Problem description: Scan the lines below for the word "text". Copy each line you find it in.

Dataset excerpts:
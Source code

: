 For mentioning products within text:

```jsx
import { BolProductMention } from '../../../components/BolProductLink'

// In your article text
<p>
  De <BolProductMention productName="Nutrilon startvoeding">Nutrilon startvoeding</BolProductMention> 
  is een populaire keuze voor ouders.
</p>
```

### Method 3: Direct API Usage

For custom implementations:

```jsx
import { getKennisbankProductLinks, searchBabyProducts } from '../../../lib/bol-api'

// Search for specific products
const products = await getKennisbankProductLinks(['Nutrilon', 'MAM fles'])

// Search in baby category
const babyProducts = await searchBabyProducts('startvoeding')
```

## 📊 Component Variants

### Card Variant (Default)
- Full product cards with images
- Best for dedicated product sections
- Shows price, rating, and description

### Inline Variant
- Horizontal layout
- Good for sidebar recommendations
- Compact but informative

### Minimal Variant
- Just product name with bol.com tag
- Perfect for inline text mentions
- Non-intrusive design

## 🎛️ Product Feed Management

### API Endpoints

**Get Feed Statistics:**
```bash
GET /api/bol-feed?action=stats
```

Expected answer:
: For mentioning products within text:
// In your article text
- Perfect for inline text mentions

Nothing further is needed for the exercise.